The nurse is caring for a client with a diagnosis of cirrhosis of the liver and ascites. What should the nurse emphasize to the unlicensed assistive personnel (UAP) about providing care for this client? The client is to ambulate as tolerated and be positioned in semi-Fowler's position when in bed. The client should ambulate as tolerated, resting in bed with legs elevated between walks. The client may ambulate and sit in a chair as tolerated. The client should remain on bed rest in the semi-Fowler's position.

The client should ambulate as tolerated, resting in bed with legs elevated between walks. Rationale: Encourage alternating periods of ambulation and bed rest with legs elevated to mobilize edema and ascites. Encourage and assist the client to gradually increase the duration and frequency of walks.

The nurse is working in a health care setting that utilizes an electronic medical record (EMR) for documentation. Which actions will reduce the risk for inappropriate access to confidential client information? Select all that apply. The nurse writes down their current password on a list that's kept in the manager's office. The nurse changes their personal password for the EMR more frequently than required. The nurse reviews only the medical records of assigned clients during their shift. The nurse utilizes the automatic sign-off to close the medical record after a period of inactivity. The system administration department monitors all medical records accessed by staff members

The nurse changes their personal password for the EMR more frequently than required. The nurse reviews only the medical records of assigned clients during their shift. The system administration department monitors all medical records accessed by staff members Rationale: Practices that support EMR security include frequently changing passwords (using a combination of letters, numbers and symbols) and not sharing passwords with others. The information technology department typically monitors all access to an EMR and tracks unauthorized log-ins. The nurse should only review medical records for their assigned clients. Best practice is to sign or log off when leaving the computer screen and not rely on an automatic timeout because this can leave the system temporarily open for others to view/access confidential client information.

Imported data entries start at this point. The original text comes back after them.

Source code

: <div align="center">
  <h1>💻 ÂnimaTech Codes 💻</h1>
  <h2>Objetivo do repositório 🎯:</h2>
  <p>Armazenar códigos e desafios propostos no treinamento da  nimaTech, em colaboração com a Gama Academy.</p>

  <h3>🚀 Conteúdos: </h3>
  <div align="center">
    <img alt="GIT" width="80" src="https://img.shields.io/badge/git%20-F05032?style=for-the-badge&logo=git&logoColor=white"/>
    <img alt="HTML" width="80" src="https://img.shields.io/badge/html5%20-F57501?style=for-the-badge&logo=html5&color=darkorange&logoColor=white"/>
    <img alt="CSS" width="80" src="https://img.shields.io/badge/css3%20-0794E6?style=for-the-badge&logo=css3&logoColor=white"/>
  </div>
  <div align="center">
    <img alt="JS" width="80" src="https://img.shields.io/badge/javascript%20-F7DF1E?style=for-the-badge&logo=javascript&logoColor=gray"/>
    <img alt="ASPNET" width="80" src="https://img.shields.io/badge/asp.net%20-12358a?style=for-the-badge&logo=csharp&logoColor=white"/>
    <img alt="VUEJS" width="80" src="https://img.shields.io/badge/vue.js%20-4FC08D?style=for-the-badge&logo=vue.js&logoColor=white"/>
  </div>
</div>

A nurse is providing care to a client post-hemorrhagic stroke. The client has history of hypertension, diabetes, and bipolar disorder. Which event would prompt the nurse to request an interdisciplinary conference? The nurse receives duplicate prescriptions from healthcare providers of different specialties. The client refuses to participate in physical therapy sessions. The client's family voices the inability to care for the client after discharge. The nurse notes multiple medications on the client's electronic medical record.

The nurse receives duplicate prescriptions from healthcare providers of different specialties. Rationale: A client with complex medical conditions may receive treatment from different healthcare providers and specialties. The nurse requests an interdisciplinary conference to prevent an overlap of medical treatment. A client who refuses physical therapy sessions would benefit from education regarding the benefits of mobility. Discharge planning can be referred to case management or social work. Multiple medications are expected for a client with several co-morbidities.

The nurse observes another nurse walking away from their computer with a client's electronic medical record (EMR) still visible on the screen. What should the nurse do first? Complete an incident report about the potential client privacy violation. Notify the nurse manager of the incident. Speak with the nurse about always closing the EMR. Walk over to the computer and close the client's medical record.

Walk over to the computer and close the client's medical record. Rationale: All of the nurse's actions are appropriate, but in order to prevent unauthorized personnel from seeing any of the client's protected health information, the nurse should first close the client's EMR, which is still visible on the screen.